Le défi d'aborder sans chef des œuvres toujours plus complexes avec des effectifs de plus en plus importants a constitué jusqu'à aujourd'hui le moteur et la dynamique de l'ensemble, l'étincelle qui le faisait avancer. Après avoir aussi brillamment relevé celui de La Mer cette année, avez-vous le sentiment d'avoir atteint un palier ? Les cassandres improvisées qui prédisaient une catastrophe artistique en sont quittes pour ravaler leur langue : « Das fonktionniert ! » Quel peut être le défi pour les dix prochaines années ?

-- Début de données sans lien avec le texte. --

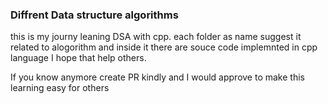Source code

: ### Diffrent Data structure algorithms
this is my journy leaning DSA with cpp. 
each folder as name suggest it related to alogorithm and inside it there are souce code implemnted in cpp language
I hope that help others.

If you know anymore create PR kindly and I would approve to make this learning easy for others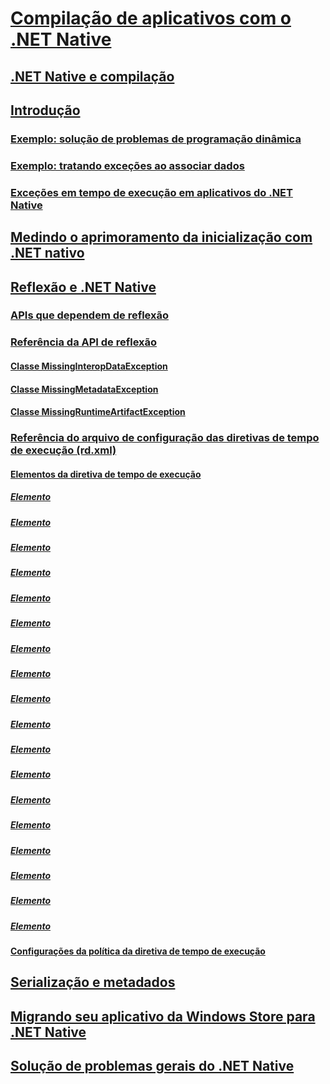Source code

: # [Compilação de aplicativos com o .NET Native](index.md)
## [.NET Native e compilação](net-native-and-compilation.md)
## [Introdução](getting-started-with-net-native.md)
### [Exemplo: solução de problemas de programação dinâmica](example-troubleshooting-dynamic-programming.md)
### [Exemplo: tratando exceções ao associar dados](example-handling-exceptions-when-binding-data.md)
### [Exceções em tempo de execução em aplicativos do .NET Native](runtime-exceptions-in-net-native-apps.md)
## [Medindo o aprimoramento da inicialização com .NET nativo](measuring-startup-improvement-with-net-native.md)
## [Reflexão e .NET Native](reflection-and-net-native.md)
### [APIs que dependem de reflexão](apis-that-rely-on-reflection.md)
### [Referência da API de reflexão](net-native-reflection-api-reference.md)
#### [Classe MissingInteropDataException](missinginteropdataexception-class-net-native.md)
#### [Classe MissingMetadataException](missingmetadataexception-class-net-native.md)
#### [Classe MissingRuntimeArtifactException](missingruntimeartifactexception-class-net-native.md)
### [Referência do arquivo de configuração das diretivas de tempo de execução (rd.xml)](runtime-directives-rd-xml-configuration-file-reference.md)
#### [Elementos da diretiva de tempo de execução](runtime-directive-elements.md)
##### [<Application> Elemento](application-element-net-native.md)
##### [<Assembly> Elemento](assembly-element-net-native.md)
##### [<AttributeImplies> Elemento](attributeimplies-element-net-native.md)
##### [<Directives> Elemento](directives-element-net-native.md)
##### [<Event> Elemento](event-element-net-native.md)
##### [<Field> Elemento](field-element-net-native.md)
##### [<GenericParameter> Elemento](genericparameter-element-net-native.md)
##### [<ImpliesType> Elemento](impliestype-element-net-native.md)
##### [<Library> Elemento](library-element-net-native.md)
##### [<Method> Elemento](method-element-net-native.md)
##### [<MethodInstantiation> Elemento](methodinstantiation-element-net-native.md)
##### [<Namespace> Elemento](namespace-element-net-native.md)
##### [<Parameter> Elemento](parameter-element-net-native.md)
##### [<Property> Elemento](property-element-net-native.md)
##### [<Subtypes> Elemento](subtypes-element-net-native.md)
##### [<Type> Elemento](type-element-net-native.md)
##### [<TypeInstantiation> Elemento](typeinstantiation-element-net-native.md)
##### [<TypeParameter> Elemento](typeparameter-element-net-native.md)
#### [Configurações da política da diretiva de tempo de execução](runtime-directive-policy-settings.md)
## [Serialização e metadados](serialization-and-metadata.md)
## [Migrando seu aplicativo da Windows Store para .NET Native](migrating-your-windows-store-app-to-net-native.md)
## [Solução de problemas gerais do .NET Native](net-native-general-troubleshooting.md)
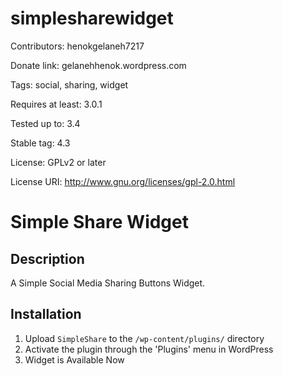 # simplesharewidget
Contributors: henokgelaneh7217

Donate link: gelanehhenok.wordpress.com

Tags: social, sharing, widget

Requires at least: 3.0.1

Tested up to: 3.4

Stable tag: 4.3

License: GPLv2 or later

License URI: http://www.gnu.org/licenses/gpl-2.0.html

# Simple Share Widget 

## Description 

A Simple Social Media Sharing Buttons Widget.

## Installation

1. Upload `SimpleShare` to the `/wp-content/plugins/` directory
2. Activate the plugin through the 'Plugins' menu in WordPress
3. Widget is Available Now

Il y a aujourd'hui un palier de franchi dans la reconnais­sance du projet, c'est évident : nous existons depuis dix ans, le public est au rendez-vous, la qualité est là, et le coffret qui va sortir bientôt va montrer au grand public la qualité du travail qui a été fait. Les effectifs aujourd'hui pour des projets comme La Mer nous font aussi entrer dans une nouvelle économie. Je mesure à travers les expériences de mon métier de musicien avec les Dissonances et d'autres orchestres qu'il ne s'agit pas seulement d'arriver sans chef au résultat qu'on aurait avec lui. Le résultat lui-même est fondamentalement différent. Le son est différent, la musique est différente, l'énergie qui passe entre les musi­ciens et entre nous et le public n'est pas la même. Il n'est pas question de dire c'est mieux ou c'est moins bien : c'est radi­calement autre. Ce qui se construit avec les Dissonances, ce n'est pas la preuve qu'on peut y arriver sans chef, c'est une manière autre de vivre la musique, pour les musiciens et pour le public. Évidemment, en terme de répertoire, La Mer nous ouvre les portes et les yeux sur des horizons nouveaux, mais le vrai défi aujourd'hui va être de tenir cette qualité et de l'augmenter, d'arriver à faire fonction­ner une machine plus importante tout en conservant cette philosophie et en faisant vivre cette autre manière de faire et de vivre la musique. Et pour cela, il faut que cela reste exceptionnel, que le risque soit maintenu parce que c'est toujours là qu'on fait les meilleurs concerts. En espérant que dans dix ans, on puisse se retourner et voir un paysage musical modifié par cette aventure, y compris dans les grandes institutions, où se serait recréé un espoir collectif pour des phalanges qui parfois ont du mal aujourd'hui à être heureuses dans le fonctionnement traditionnel.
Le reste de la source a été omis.